Q: I'd like to find some educational, yet enjoyable, non-techie gifts for kids on my list, as I'm sure their parents will get them "Star Wars" and video game-type stuff. The kids range in age from 1 to 12. Are books still cool? Do you have any suggestions?
A: Books are still cool, and essential. In the age of tablets, kids still love to own "real" books. And they benefit academically by growing up in what educators call a "print rich" environment. This boosts kids' love of reading, develops their curiosity and encourages family sharing and discussion.

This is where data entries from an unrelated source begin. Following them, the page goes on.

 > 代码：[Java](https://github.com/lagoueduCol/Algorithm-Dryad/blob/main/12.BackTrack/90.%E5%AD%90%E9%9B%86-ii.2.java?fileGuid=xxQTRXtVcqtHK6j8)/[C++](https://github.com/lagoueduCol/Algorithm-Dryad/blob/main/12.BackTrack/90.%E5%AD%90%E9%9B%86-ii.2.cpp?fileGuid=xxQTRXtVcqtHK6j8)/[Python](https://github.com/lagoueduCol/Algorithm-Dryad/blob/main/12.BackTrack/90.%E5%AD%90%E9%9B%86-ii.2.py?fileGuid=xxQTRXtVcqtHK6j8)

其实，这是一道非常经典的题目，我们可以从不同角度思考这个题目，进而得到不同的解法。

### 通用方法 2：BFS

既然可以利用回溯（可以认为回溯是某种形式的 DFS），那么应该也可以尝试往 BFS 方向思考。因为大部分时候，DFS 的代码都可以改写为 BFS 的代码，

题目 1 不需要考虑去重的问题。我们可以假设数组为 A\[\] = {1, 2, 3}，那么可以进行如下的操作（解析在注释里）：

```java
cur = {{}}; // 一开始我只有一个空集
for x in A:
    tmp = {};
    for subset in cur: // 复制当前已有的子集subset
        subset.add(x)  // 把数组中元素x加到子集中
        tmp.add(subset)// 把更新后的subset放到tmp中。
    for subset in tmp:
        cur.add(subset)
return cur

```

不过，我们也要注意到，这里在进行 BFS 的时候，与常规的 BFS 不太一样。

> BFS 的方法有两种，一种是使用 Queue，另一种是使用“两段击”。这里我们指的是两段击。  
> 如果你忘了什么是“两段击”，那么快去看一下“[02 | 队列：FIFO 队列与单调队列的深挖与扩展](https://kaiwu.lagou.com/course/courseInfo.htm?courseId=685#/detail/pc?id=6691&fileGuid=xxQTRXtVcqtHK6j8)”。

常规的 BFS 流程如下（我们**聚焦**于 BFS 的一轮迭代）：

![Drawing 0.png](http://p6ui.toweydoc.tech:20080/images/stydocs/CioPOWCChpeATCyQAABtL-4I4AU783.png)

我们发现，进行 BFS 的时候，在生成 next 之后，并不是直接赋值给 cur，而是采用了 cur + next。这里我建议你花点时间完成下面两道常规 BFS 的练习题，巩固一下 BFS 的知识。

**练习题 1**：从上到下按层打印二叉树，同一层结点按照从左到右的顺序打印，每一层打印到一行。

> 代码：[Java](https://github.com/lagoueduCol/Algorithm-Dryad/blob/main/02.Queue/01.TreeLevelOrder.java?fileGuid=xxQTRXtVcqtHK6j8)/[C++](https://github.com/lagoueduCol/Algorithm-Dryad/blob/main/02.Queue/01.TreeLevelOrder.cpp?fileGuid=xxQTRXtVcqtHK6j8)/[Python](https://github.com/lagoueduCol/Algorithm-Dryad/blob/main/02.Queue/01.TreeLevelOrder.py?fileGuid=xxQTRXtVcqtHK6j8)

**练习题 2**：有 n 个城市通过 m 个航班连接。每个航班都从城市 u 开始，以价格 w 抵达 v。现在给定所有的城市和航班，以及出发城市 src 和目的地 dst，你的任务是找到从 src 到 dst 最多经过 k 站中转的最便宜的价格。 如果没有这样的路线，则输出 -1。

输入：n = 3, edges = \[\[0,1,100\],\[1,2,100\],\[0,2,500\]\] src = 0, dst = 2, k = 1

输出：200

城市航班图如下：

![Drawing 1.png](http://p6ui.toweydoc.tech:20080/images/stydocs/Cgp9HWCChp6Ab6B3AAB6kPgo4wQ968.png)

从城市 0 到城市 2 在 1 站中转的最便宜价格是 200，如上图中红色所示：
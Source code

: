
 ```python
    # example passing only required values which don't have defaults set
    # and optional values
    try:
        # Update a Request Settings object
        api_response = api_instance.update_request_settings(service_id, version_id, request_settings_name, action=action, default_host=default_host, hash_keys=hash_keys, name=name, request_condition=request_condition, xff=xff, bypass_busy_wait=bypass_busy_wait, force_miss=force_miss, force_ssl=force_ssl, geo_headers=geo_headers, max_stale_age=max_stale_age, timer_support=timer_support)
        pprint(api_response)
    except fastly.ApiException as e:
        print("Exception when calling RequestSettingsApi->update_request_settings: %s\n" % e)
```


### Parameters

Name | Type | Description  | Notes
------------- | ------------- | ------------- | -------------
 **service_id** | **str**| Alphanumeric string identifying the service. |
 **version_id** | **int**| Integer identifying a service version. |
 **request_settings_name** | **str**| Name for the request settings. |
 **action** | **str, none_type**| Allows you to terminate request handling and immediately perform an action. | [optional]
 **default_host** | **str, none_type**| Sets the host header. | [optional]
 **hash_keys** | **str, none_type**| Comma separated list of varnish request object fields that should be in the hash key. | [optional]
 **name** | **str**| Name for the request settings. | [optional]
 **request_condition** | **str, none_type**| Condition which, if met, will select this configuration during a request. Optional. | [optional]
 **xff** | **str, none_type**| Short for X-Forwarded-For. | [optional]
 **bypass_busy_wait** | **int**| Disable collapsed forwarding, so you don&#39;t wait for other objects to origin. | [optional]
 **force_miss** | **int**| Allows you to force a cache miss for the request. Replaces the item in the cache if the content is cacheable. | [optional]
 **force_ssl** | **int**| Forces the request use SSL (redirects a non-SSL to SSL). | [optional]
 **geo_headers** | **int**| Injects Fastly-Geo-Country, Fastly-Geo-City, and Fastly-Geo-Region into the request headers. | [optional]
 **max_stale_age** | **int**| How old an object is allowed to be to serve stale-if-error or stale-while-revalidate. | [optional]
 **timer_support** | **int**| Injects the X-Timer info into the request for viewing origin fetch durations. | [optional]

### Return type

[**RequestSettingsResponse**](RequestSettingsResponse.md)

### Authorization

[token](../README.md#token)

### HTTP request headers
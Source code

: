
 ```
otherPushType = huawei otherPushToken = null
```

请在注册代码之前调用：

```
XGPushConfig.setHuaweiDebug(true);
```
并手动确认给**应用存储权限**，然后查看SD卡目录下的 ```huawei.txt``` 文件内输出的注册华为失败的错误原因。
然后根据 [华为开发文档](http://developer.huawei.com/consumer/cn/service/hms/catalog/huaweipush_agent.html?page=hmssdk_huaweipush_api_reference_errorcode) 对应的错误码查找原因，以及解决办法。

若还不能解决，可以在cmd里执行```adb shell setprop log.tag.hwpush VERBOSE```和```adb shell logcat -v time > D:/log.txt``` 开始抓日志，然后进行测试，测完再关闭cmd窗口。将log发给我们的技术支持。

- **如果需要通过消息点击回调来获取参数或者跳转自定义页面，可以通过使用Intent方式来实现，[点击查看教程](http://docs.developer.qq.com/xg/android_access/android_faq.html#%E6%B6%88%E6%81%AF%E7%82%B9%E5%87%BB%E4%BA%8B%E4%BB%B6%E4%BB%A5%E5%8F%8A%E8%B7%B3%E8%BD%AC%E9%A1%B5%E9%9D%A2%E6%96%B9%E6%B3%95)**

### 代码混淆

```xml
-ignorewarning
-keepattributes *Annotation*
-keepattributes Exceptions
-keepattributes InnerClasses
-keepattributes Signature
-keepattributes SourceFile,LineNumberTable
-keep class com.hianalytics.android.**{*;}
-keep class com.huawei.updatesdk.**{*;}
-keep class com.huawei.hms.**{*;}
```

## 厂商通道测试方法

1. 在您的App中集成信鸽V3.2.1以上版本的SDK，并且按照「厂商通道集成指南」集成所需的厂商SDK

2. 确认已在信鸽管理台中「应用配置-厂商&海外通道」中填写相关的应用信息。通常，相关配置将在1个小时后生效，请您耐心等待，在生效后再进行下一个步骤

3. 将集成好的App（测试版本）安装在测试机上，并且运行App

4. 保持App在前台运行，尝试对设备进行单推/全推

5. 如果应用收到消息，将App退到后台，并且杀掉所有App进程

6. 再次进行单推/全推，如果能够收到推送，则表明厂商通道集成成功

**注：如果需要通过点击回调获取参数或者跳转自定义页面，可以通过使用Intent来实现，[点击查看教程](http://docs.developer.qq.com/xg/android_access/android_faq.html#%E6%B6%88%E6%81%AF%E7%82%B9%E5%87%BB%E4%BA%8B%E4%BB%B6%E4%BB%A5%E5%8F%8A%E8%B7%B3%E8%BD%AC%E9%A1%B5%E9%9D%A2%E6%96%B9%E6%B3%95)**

A 2014 study published in Oxford's Social Forces journal researched families in 42 nations and found that having a growing home library has a strong positive influence on a child's academic success. So continue stuffing those stockings with good reading.
Just remember these rules of thumb when selecting books, suggests Carl Harvey, an elementary school librarian in Noblesville, Indiana.
For the very young, consider board books, pop-up books and picture books. Choose books that promote "cuddle time" and introduce kids to the rhythms and sounds of language as parents read them. Some board books feature sound or textured pages, adding to the reading experience.
For early readers, consider picture books with universal themes or those that promote early learning skills, such as the alphabet or number concepts. Look for books with colorful illustrations and text that repeats or rhymes and tells a story that explores a childhood theme, such as Eric Carle's "The Very Hungry Caterpillar." There are many "best picture books" lists, and most bookstores have a large selection to browse before you buy.
As children become proficient readers, they start to appreciate favorite authors and themes, so ask a parent or a teacher about the kids' fiction preferences. Better yet, says Harvey, give the children gift cards and let them choose their leisure reading.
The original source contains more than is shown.